香文化近可追溯到2000多年前漢武帝的鎏金竹節熏爐,遠可追溯到3000多年前殷商時期“手執燃木”的祭禮。香文化始于遠古,鼎盛于宋元,在宋元時期,不僅佛家、道家、儒家提倡用香,普通百姓也將香視為日常生活的一個部分;富貴之家的婦人出行,常有丫環持香陪伴左右;文人雅士更是呼朋喚友,共同品香。古代文人有言:“焚香看畫,一目千里,云樹藹然,臥游山水,而無跋涉雙足之勞。
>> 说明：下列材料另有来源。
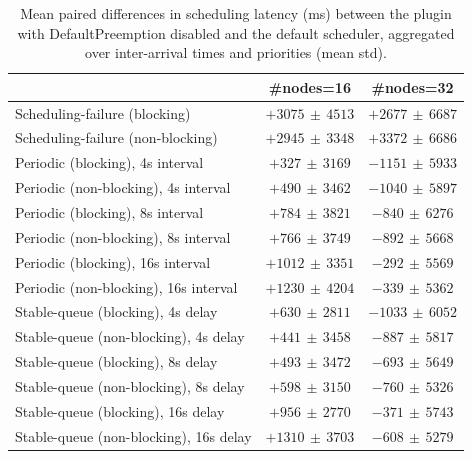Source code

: \begin{table}[t]
\tiny
\setlength{\tabcolsep}{1.2pt}
\renewcommand{\arraystretch}{1.12}
\centering
\caption{Mean paired differences in scheduling latency (ms) between the plugin with DefaultPreemption disabled and the default scheduler, aggregated over inter-arrival times and priorities (mean \pm std).}
\label{tab:latency-defpreempt0-std1-agg-arrival-prio}
\begin{tabular}{l c c}
\toprule
 & \#nodes=16 & \#nodes=32 \\
\midrule
Scheduling-failure (blocking) & $+3075\,\pm\,4513$ & $+2677\,\pm\,6687$ \\
Scheduling-failure (non-blocking) & $+2945\,\pm\,3348$ & $+3372\,\pm\,6686$ \\
Periodic (blocking), 4s interval & $+327\,\pm\,3169$ & $-1151\,\pm\,5933$ \\
Periodic (non-blocking), 4s interval & $+490\,\pm\,3462$ & $-1040\,\pm\,5897$ \\
Periodic (blocking), 8s interval & $+784\,\pm\,3821$ & $-840\,\pm\,6276$ \\
Periodic (non-blocking), 8s interval & $+766\,\pm\,3749$ & $-892\,\pm\,5668$ \\
Periodic (blocking), 16s interval & $+1012\,\pm\,3351$ & $-292\,\pm\,5569$ \\
Periodic (non-blocking), 16s interval & $+1230\,\pm\,4204$ & $-339\,\pm\,5362$ \\
Stable-queue (blocking), 4s delay & $+630\,\pm\,2811$ & $-1033\,\pm\,6052$ \\
Stable-queue (non-blocking), 4s delay & $+441\,\pm\,3458$ & $-887\,\pm\,5817$ \\
Stable-queue (blocking), 8s delay & $+493\,\pm\,3472$ & $-693\,\pm\,5649$ \\
Stable-queue (non-blocking), 8s delay & $+598\,\pm\,3150$ & $-760\,\pm\,5326$ \\
Stable-queue (blocking), 16s delay & $+956\,\pm\,2770$ & $-371\,\pm\,5743$ \\
Stable-queue (non-blocking), 16s delay & $+1310\,\pm\,3703$ & $-608\,\pm\,5279$ \\
\bottomrule
\end{tabular}
\end{table}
”歷代文人都有大量寫香的詩文傳世,從《詩經》到《紅樓夢》,幾千年來的縷縷馨香,始終像無聲的春雨一樣滋潤熏蒸著歷代文人墨客的心靈。
千古文人佳客夢,卻是紅袖添香伴讀書。隋唐五代時期的文學家和凝在《山花子》中描寫道:“幾度試香纖手暖,一回嘗酒絳唇光。”女子幾次將那纖纖素手伸向香爐試探取暖,又端起酒杯嘗了一口酒,紅唇泛起了濕潤的光澤,嬌羞之態引人遐思。很多人都熟悉“紅袖添香伴讀書”這句話,但又有幾人真正了解它?此詩句出自清代女詩人席佩蘭的《壽簡齋先生》——“綠衣捧硯催題卷,紅袖添香伴讀書”。素腕秉燭,一縷暗香,流淌浮動,若有若無,迷離之中,閱盡多少繁華滄桑,只為與佳人共醉于書、香之中。“一雙十指玉纖纖,不是風流物不拈”,用食指與拇指輕輕捻一粒如梧桐子的小小香丸,點入香爐,冉冉上升的香煙牽動著你的每一根神經。

雞翅木圓形香爐
相傳漢代皇后的房子叫“椒房”,房內香藥配方有利于多生兒子;而貴妃的房子叫“椒風”,房內香藥配方有利于多生女兒。后宮佳麗三千,勾心斗角,想盡各種辦法得到帝王的寵幸。熏香是妃嬪用來迷惑帝王的眾多手段之一。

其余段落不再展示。